All his life, Cole had found too-neat people very suspect. Maybe it was a vanity thing— theirs, not his. Cole always felt haircuts were a nuisance, something that you did a couple weeks after it was absolutely necessary. Allen Christopher, in Cole’s eyes, was coiffured. He had a George Hamilton tan and the look of the guys at the gym who watched themselves in the mirrored walls as they jogged on the treadmill. Christopher approached, pushing his sunglasses back on the top of his head, holding back thick, probably dyed, hair. (Yet another pet peeve of Cole’s. Men just didn’t do that.) Even without his resentment of Christopher’s treatment of Ellie, Cole wasn’t going to like this guy.

“What do you want?” Christopher asked coldly.

“That’s not very friendly.”

“I don’t like strangers in my backyard.”

“Not very neighborly, either,” Cole said, trying to appear friendly.

“Are you my neighbor?” Christopher’s confidence seemed momentarily stalled.

“No, but I might have been. If I had been, I would have been very disappointed in my reception. My name is Cole Sage, I’m an—”

“Cole Sage? I know who you are,” Christopher cut him off. “Same question. What do you want?”

Cole considered the overwhelming urge to punch Christopher in the nose. He flashed back on all the things he had said when he had role-played this scene in his head. Then he thought of Ellie and resisted both.

“I saw Ellie yesterday.”

“So?”

“You know, I thought I was just going to pay you a friendly visit. Try to sort a few things out.”

“We’re not friends. You mean nothing to me. Neither do the mythical romantic adventures I’ve been forced to endure hearing for years.”

Cole took a deep breath and let it out slowly. “Ellie and I are old friends. She seemed in some distress and called me for some assistance,” Cole said, trying to remain calm. “I simply wanted to see—”

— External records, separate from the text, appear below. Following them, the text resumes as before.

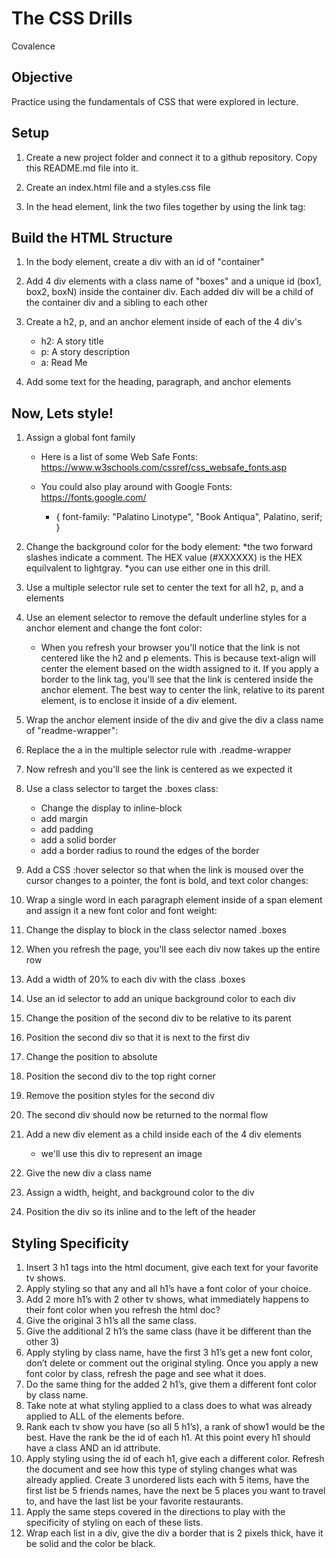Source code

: 
# The CSS Drills #

Covalence

## Objective ##

Practice using the fundamentals of CSS that were explored in lecture.

## Setup ##

1. Create a new project folder and connect it to a github repository. Copy this README.md file into it.

2. Create an index.html file and a styles.css file

3. In the head element, link the two files together by using the link tag:

## Build the HTML Structure ##

1. In the body element, create a div with an id of "container"
2. Add 4 div elements with a class name of "boxes" and a unique id (box1, box2, boxN) inside the container div. Each added div will be a child of the container div and a sibling to each other
3. Create a h2, p, and an anchor element inside of each of the 4 div's

    * h2: A story title
    * p: A story description
    * a: Read Me

4. Add some text for the heading, paragraph, and anchor elements

## Now, Lets style! ##

1. Assign a global font family
    * Here is a list of some Web Safe Fonts: <https://www.w3schools.com/cssref/css_websafe_fonts.asp>

    * You could also play around with Google Fonts: <https://fonts.google.com/>

        * { font-family: "Palatino Linotype", "Book Antiqua", Palatino, serif; }

2. Change the background color for the body element: *the two forward slashes indicate a comment. The HEX value (#XXXXXX) is the HEX equilvalent to lightgray. *you can use either one in this drill.
3. Use a multiple selector rule set to center the text for all h2, p, and a elements
4. Use an element selector to remove the default underline styles for a anchor element and change the font color:

    * When you refresh your browser you'll notice that the link is not centered like the h2 and p elements. This is because text-align will center the element based on the width assigned to it. If you apply a border to the link tag, you'll see that the link is centered inside the anchor element. The best way to center the link, relative to its parent element, is to enclose it inside of a div element.

5. Wrap the anchor element inside of the div and give the div a class name of "readme-wrapper":
6. Replace the a in the multiple selector rule with .readme-wrapper
7. Now refresh and you'll see the link is centered as we expected it
8. Use a class selector to target the .boxes class:
    * Change the display to inline-block
    * add margin
    * add padding
    * add a solid border
    * add a border radius to round the edges of the border
9. Add a CSS :hover selector so that when the link is moused over the cursor changes to a pointer, the font is bold, and text color changes:
10. Wrap a single word in each paragraph element inside of a span element and assign it a new font color and font weight:
11. Change the display to block in the class selector named .boxes
12. When you refresh the page, you'll see each div now takes up the entire row
13. Add a width of 20% to each div with the class .boxes
14. Use an id selector to add an unique background color to each div
15. Change the position of the second div to be relative to its parent
16. Position the second div so that it is next to the first div
17. Change the position to absolute
18. Position the second div to the top right corner
19. Remove the position styles for the second div
20. The second div should now be returned to the normal flow
21. Add a new div element as a child inside each of the 4 div elements
    * we'll use this div to represent an image
22. Give the new div a class name
23. Assign a width, height, and background color to the div
24. Position the div so its inline and to the left of the header

## Styling Specificity ##

1. Insert 3 h1 tags into the html document, give each text for your favorite tv shows.
2. Apply styling so that any and all h1’s have a font color of your choice.
3. Add 2 more h1’s with 2 other tv shows, what immediately happens to their font color when you refresh the html doc?
4. Give the original 3 h1’s all the same class.
5. Give the additional 2 h1’s the same class (have it be different than the other 3)
6. Apply styling by class name, have the first 3 h1’s get a new font color, don’t delete or comment out the original styling. Once you apply a new font color by class, refresh the page and see what it does.
7. Do the same thing for the added 2 h1’s, give them a different font color by class name.
8. Take note at what styling applied to a class does to what was already applied to ALL of the elements before.
9. Rank each tv show you have (so all 5 h1’s), a rank of show1 would be the best. Have the rank be the id of each h1. At this point every h1 should have a class AND an id attribute.
10. Apply styling using the id of each h1, give each a different color. Refresh the document and see how this type of styling changes what was already applied. Create 3 unordered lists each with 5 items, have the first list be 5 friends names, have the next be 5 places you want to travel to, and have the last list be your favorite restaurants.
11. Apply the same steps covered in the directions to play with the specificity of styling on each of these lists.
12. Wrap each list in a div, give the div a border that is 2 pixels thick, have it be solid and the color be black.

“Ellen is none of your concern. She is my wife. She is terminally ill and is being taken care of. Whatever she told you is no business of yours, and I would thank you to stay away from her.” Christopher’s voice was now just below a shout.

“Like you’ve done?”

Out of the corner of his eye, Cole saw Chad approaching on his left. He had none of his father’s concern about appearance. His thin wispy hair came almost to his shoulders and needed to be washed. From his temples to his chin ran the raw, over-pinched signs of untreated acne. Chad wore a sweaty faded T-shirt with the words “Island of LESBOS—Every Man’s Dream” across the chest. Cole thought he looked sweatier than his activity could have produced. As Chad got closer, Cole recognized the acrid stench of a methamphetamine user.

“This guy givin’ you trouble, Dad?” Chad said, trying to stand with a threatening posture.